%%
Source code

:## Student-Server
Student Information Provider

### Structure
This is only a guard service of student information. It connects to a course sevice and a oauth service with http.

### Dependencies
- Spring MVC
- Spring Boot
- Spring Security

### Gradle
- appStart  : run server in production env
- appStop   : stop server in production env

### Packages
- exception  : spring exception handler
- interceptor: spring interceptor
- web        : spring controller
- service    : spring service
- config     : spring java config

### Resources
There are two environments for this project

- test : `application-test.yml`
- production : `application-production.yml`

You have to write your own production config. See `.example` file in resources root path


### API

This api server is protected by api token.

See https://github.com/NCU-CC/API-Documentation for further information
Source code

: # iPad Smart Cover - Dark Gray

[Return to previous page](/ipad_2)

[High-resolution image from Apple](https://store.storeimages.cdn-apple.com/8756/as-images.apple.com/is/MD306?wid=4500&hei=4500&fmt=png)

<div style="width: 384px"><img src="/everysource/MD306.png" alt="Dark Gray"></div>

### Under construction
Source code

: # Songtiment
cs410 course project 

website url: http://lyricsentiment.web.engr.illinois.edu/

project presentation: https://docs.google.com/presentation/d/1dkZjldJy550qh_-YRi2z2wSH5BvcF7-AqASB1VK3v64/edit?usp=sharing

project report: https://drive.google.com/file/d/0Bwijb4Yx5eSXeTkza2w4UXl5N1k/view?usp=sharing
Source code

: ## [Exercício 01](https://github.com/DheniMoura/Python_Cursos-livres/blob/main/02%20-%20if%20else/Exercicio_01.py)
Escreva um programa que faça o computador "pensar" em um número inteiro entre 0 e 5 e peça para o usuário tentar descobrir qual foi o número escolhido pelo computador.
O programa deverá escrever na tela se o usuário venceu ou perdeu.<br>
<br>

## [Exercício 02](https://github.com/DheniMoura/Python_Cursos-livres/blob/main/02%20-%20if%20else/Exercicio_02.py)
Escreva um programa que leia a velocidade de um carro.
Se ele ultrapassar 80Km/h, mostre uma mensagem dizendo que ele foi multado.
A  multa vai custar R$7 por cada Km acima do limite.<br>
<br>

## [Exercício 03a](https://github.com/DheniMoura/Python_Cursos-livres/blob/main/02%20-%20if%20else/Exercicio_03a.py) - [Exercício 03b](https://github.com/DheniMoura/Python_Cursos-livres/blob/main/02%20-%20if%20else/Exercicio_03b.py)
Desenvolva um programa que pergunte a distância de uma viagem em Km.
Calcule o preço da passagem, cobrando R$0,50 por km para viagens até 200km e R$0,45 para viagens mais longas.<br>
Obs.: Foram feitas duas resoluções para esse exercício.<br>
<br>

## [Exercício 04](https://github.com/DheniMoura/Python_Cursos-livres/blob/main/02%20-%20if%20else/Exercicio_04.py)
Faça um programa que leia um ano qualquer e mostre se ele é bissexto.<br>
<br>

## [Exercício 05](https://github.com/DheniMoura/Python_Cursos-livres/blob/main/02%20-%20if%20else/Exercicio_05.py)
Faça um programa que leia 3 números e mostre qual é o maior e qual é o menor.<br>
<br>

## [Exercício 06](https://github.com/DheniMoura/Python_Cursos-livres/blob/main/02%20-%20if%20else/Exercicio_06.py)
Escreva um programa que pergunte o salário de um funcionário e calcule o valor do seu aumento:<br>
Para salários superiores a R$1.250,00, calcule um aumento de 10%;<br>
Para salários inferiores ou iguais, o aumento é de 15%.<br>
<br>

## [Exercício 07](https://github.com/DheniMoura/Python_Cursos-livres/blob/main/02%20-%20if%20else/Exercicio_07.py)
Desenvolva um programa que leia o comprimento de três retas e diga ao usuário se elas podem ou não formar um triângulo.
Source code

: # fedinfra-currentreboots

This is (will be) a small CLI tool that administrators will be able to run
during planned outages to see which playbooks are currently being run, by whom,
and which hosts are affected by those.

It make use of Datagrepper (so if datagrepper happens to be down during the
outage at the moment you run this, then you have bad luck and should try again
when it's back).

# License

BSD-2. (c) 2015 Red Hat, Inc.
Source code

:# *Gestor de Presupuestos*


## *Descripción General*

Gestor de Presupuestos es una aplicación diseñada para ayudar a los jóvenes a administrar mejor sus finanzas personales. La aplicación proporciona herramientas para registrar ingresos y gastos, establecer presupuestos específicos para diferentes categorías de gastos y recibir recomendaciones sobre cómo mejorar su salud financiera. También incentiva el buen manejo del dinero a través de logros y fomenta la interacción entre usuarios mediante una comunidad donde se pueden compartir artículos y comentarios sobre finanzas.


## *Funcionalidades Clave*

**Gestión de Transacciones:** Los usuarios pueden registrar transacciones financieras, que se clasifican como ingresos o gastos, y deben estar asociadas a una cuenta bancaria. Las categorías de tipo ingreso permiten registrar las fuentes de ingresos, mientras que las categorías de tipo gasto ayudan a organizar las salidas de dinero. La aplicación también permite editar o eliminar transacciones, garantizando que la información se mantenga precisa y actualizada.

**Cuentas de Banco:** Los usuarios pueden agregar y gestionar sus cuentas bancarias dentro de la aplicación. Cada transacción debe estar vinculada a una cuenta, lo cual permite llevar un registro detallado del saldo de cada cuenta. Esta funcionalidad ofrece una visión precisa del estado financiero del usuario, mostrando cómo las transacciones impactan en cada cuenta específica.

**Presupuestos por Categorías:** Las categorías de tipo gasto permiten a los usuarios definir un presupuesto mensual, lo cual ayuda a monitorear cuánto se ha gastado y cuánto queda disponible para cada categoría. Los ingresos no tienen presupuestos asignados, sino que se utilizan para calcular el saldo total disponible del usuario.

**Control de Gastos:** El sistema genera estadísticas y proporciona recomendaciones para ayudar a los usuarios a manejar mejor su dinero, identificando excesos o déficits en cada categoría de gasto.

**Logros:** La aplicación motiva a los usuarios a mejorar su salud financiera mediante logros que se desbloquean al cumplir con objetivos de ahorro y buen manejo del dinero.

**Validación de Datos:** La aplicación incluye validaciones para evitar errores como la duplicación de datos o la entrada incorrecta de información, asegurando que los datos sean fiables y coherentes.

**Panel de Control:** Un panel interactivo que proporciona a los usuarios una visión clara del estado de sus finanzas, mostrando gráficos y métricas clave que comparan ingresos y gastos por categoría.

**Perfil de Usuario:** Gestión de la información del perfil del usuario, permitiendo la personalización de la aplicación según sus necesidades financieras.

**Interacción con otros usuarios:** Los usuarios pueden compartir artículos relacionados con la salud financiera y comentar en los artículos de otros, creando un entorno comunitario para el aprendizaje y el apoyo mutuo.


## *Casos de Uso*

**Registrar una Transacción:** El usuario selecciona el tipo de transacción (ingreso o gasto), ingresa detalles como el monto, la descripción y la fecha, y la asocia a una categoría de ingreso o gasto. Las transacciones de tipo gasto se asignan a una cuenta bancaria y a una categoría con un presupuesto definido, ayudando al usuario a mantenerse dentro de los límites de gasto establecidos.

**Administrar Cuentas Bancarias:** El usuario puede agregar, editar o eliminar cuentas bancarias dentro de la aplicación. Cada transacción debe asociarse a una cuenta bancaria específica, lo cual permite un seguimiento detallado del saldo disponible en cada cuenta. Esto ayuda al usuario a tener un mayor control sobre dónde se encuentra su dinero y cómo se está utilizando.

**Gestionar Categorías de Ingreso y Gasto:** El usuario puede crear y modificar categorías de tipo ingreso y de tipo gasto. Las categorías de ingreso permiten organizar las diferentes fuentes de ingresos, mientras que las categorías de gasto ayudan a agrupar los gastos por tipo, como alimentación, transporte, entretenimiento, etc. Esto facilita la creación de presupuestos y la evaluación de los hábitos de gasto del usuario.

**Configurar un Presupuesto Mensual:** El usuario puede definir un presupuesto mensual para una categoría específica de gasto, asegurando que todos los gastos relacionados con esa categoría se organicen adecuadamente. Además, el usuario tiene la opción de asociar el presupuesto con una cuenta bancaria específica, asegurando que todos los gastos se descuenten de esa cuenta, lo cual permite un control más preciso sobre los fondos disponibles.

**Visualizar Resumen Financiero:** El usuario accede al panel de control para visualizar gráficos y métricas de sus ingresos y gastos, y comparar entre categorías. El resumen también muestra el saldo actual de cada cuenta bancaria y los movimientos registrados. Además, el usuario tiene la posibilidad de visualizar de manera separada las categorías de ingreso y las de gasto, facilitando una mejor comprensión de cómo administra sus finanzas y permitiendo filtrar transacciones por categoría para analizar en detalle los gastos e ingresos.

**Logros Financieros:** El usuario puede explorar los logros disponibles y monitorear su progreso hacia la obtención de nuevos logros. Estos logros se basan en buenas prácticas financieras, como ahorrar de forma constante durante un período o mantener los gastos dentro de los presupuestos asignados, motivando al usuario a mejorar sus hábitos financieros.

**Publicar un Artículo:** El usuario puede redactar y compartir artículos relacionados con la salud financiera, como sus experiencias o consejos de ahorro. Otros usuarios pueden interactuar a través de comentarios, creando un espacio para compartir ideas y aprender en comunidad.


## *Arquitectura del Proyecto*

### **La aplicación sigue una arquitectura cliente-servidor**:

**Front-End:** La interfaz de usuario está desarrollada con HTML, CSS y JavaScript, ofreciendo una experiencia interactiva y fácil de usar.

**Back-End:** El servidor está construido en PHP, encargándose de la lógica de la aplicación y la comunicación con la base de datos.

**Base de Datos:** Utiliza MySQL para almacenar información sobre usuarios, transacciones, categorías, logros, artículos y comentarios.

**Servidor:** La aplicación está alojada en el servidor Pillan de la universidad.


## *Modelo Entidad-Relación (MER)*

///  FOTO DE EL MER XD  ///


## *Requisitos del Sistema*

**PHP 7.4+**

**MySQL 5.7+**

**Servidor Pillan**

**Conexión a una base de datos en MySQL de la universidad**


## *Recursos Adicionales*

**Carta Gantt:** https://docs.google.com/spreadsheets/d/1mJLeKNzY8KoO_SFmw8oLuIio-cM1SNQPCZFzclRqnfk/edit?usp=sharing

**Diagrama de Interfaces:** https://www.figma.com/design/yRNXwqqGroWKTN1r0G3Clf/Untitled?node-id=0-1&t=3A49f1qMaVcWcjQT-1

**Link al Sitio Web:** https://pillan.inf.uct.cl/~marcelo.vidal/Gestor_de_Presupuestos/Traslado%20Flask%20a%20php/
%%
**EXERCISE:**
Copy the material above word for word, taking the first line, the line containing "[Return to previous page](/ipad_2)", and every line between them, and nothing else.

**RESPONSE:**
Source code

:## Student-Server
Student Information Provider

### Structure
This is only a guard service of student information. It connects to a course sevice and a oauth service with http.

### Dependencies
- Spring MVC
- Spring Boot
- Spring Security

### Gradle
- appStart  : run server in production env
- appStop   : stop server in production env

### Packages
- exception  : spring exception handler
- interceptor: spring interceptor
- web        : spring controller
- service    : spring service
- config     : spring java config

### Resources
There are two environments for this project

- test : `application-test.yml`
- production : `application-production.yml`

You have to write your own production config. See `.example` file in resources root path


### API

This api server is protected by api token.

See https://github.com/NCU-CC/API-Documentation for further information
Source code

: # iPad Smart Cover - Dark Gray

[Return to previous page](/ipad_2)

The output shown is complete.